Peter felt funny about placing the ad — it seemed so cold. Indeed, his embarrassment probably had a lot to do with why he offered such a large fee. But within two days of the ad going out on the net, Peter had fourteen applicants. He chose a boy — just twelve years of age — who was dying of leukemia. He made the choice as much for compassionate reasons as for varying the sample base: the boy’s family had bankrupted themselves coming to Canada from Uganda in hopes of finding a cure for their son. The money would be some small help in paying their hospital bills.
And, feeling upon reflection that the others who had already participated in the study deserved the same compensation, Peter also made a $10,000 payment to the estate of Gustav Reichhold. Since Peggy Fennell had no heirs, he made a donation in her name to the Canadian Diabetes Association. He reasoned that soon researchers around the globe would be scrambling to reproduce his results. It seemed appropriate to establish up front a generous payment for test subjects.
All three recordings looked remarkably similar: a tiny cohesive electrical field departing the body at the precise moment of death. To be on the safe side, Peter had used a different superEEG unit to record the Ugandan boy’s death. The principles were the same, but he used all-new components, some employing different engineering solutions, to make sure that the previous results weren’t due to some glitch in his recording equipment.
Meanwhile, over the course of several weeks, Peter had also used a superEEG on all 119 employees of Hobson Monitoring, without telling any except his most-senior staff what it was actually for. None of his employees were dying, of course, but Peter wanted to be sure that the soulwave did indeed exist in healthy people, and wasn’t just some sort of electrical last gasp produced by an expiring brain.
The soulwave had a distinctive electrical signature. The frequency was very high, well above that of normal electrochemical brain activity, so, even though the voltage was minuscule, it wasn’t washed out in the mass of other signals within the brain. After making some refinements to his equipment, Peter had little trouble isolating it in scans of all his employees’ brains, although he did find it amusing that it took several tries to locate it in the brain of Caleb Martin, his staff lawyer.
Meanwhile, that selfsame Martin had been working his tail off, securing patent protection on all the superEEG components in Canada, the United States, the European Community, Japan, the CIS, and elsewhere. And the Korean manufacturing firm Hobson Monitoring used to actually build its equipment was gearing up a new production line for superEEGs.
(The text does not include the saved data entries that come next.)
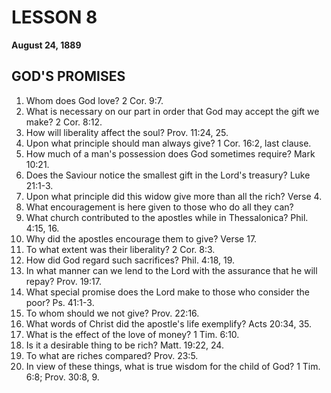 # LESSON 8
**August 24, 1889**

## GOD'S PROMISES

1. Whom does God love? 2 Cor. 9:7.
2. What is necessary on our part in order that God may accept the gift we make? 2 Cor. 8:12.
3. How will liberality affect the soul? Prov. 11:24, 25.
4. Upon what principle should man always give? 1 Cor. 16:2, last clause.
5. How much of a man's possession does God sometimes require? Mark 10:21.
6. Does the Saviour notice the smallest gift in the Lord's treasury? Luke 21:1-3.
7. Upon what principle did this widow give more than all the rich? Verse 4.
8. What encouragement is here given to those who do all they can?
9. What church contributed to the apostles while in Thessalonica? Phil. 4:15, 16.
10. Why did the apostles encourage them to give? Verse 17.
11. To what extent was their liberality? 2 Cor. 8:3.
12. How did God regard such sacrifices? Phil. 4:18, 19.
13. In what manner can we lend to the Lord with the assurance that he will repay? Prov. 19:17.
14. What special promise does the Lord make to those who consider the poor? Ps. 41:1-3.
15. To whom should we not give? Prov. 22:16.
16. What words of Christ did the apostle's life exemplify? Acts 20:34, 35.
17. What is the effect of the love of money? 1 Tim. 6:10.
18. Is it a desirable thing to be rich? Matt. 19:22, 24.
19. To what are riches compared? Prov. 23:5.
20. In view of these things, what is true wisdom for the child of God? 1 Tim. 6:8; Prov. 30:8, 9.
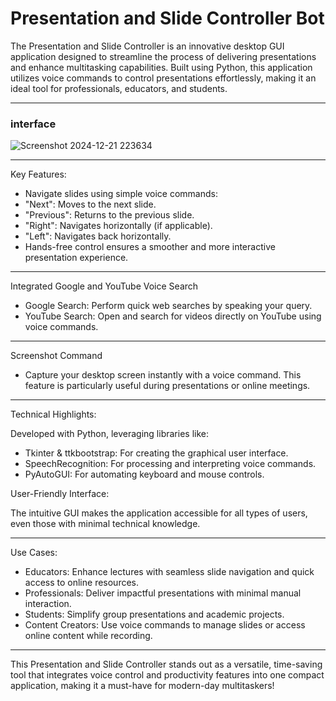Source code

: # Presentation and Slide Controller Bot
<p>The Presentation and Slide Controller is an innovative desktop GUI application designed to streamline the process of delivering presentations and enhance multitasking capabilities. Built using Python, this application utilizes voice commands to control presentations effortlessly, making it an ideal tool for professionals, educators, and students.</p>

---
<h3>interface</h3>

![Screenshot 2024-12-21 223634](https://github.com/user-attachments/assets/47ed2c4f-2d4b-43f7-b2e3-ff5130e45275)

---

Key Features:
- Navigate slides using simple voice commands:
- "Next": Moves to the next slide.
- "Previous": Returns to the previous slide.
- "Right": Navigates horizontally (if applicable).
- "Left": Navigates back horizontally.
- Hands-free control ensures a smoother and more interactive presentation experience.

---

Integrated Google and YouTube Voice Search
- Google Search: Perform quick web searches by speaking your query.
- YouTube Search: Open and search for videos directly on YouTube using voice commands.

---

Screenshot Command
- Capture your desktop screen instantly with a voice command. This feature is particularly useful during presentations or online meetings.
  
---


Technical Highlights:

Developed with Python, leveraging libraries like:

- Tkinter & ttkbootstrap: For creating the graphical user interface.
- SpeechRecognition: For processing and interpreting voice commands.
- PyAutoGUI: For automating keyboard and mouse controls.

User-Friendly Interface:
<p>The intuitive GUI makes the application accessible for all types of users, even those with minimal technical knowledge.</p>


---

Use Cases:

- Educators: Enhance lectures with seamless slide navigation and quick access to online resources.
- Professionals: Deliver impactful presentations with minimal manual interaction.
- Students: Simplify group presentations and academic projects.
- Content Creators: Use voice commands to manage slides or access online content while recording.


---
This Presentation and Slide Controller stands out as a versatile, time-saving tool that integrates voice control and productivity features into one compact application, making it a must-have for modern-day multitaskers!






















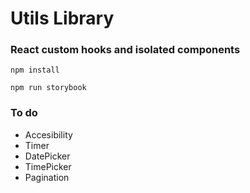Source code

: # Utils Library

### React custom hooks and isolated components

`npm install`

`npm run storybook`

### To do

- Accesibility
- Timer
- DatePicker
- TimePicker
- Pagination
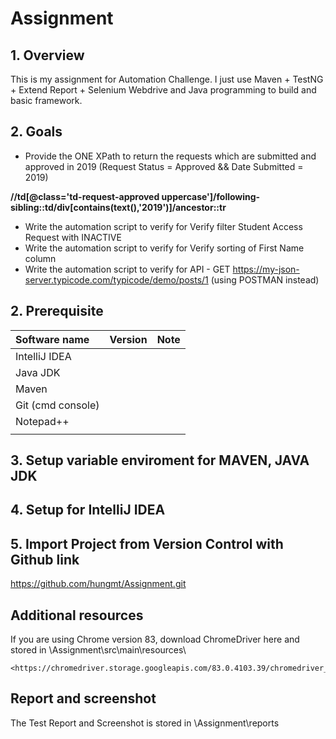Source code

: # Assignment
 
## 1. Overview
This is my assignment for Automation Challenge.
I just use Maven + TestNG + Extend Report + Selenium Webdrive and Java programming to build and basic framework.

## 2. Goals
* Provide the ONE XPath to return the requests which are submitted and approved in 2019 (Request Status = Approved && Date Submitted = 2019)

**//td[@class='td-request-approved uppercase']/following-sibling::td/div[contains(text(),'2019')]/ancestor::tr**

* Write the automation script to verify for Verify filter Student Access Request with INACTIVE
* Write the automation script to verify for Verify sorting of First Name column 
* Write the automation script to verify for API - GET https://my-json-server.typicode.com/typicode/demo/posts/1 (using POSTMAN instead)


## 2. Prerequisite

Software name|Version|Note
:--- | --- | ---
IntelliJ IDEA ||||
Java JDK ||||
Maven | | |
Git (cmd console) ||||
Notepad++ ||||
| | | |

## 3. Setup variable enviroment for MAVEN, JAVA JDK

## 4. Setup for IntelliJ IDEA

## 5. Import Project from Version Control with Github link
<https://github.com/hungmt/Assignment.git>

## Additional resources   
If you are using Chrome version 83, download ChromeDriver here and stored in <Your folder>\Assignment\src\main\resources\

    <https://chromedriver.storage.googleapis.com/83.0.4103.39/chromedriver_win32.zip>

## Report and screenshot
The Test Report and Screenshot is stored in <Your folder>\Assignment\reports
Soon it would be time to go public with the existence of the soulwave.
Peter felt like a student again, pulling off a silly fraternity prank involving putting clothing on animals. He made his way over to one of the cows and stroked it gently at the base of the neck. It had been years since Peter had been this close to a cow; he’d grown up in Regina, but still had relatives who owned dairy farms elsewhere in Saskatchewan, and he’d spent parts of his boyhood summers there.
Like all cows, this one had enormous brown eyes and wet nostrils. It seemed unperturbed by Peter touching it, and so, without further ado, he gently strapped the modified scanning helmet onto its loaf-shaped head. The beast mooed at him, but more in apparent surprise than protest. Its breath stank.
“That it, Doc?” asked the foreperson.
Peter looked at the animal again. He felt a little sorry for it. “Yes.”
At this slaughterhouse, cattle were normally stunned with an electrical charge before being killed. But that method would overload Peter’s scanner. So instead this particular cow would be rendered unconscious with carbon dioxide gas, hung, and then have its throat slit for drainage. Peter had seen a lot of surgery over the years, but that cutting had always been to cure. He was surprised at how upsetting he found the killing of the animal. The foreperson invited him to stay for a full tour, including the butchering of a cow, but Peter didn’t have the stomach for it. He simply retrieved the special bovine headgear and his recording equipment, thanked the various people he’d inconvenienced, and headed back to his office.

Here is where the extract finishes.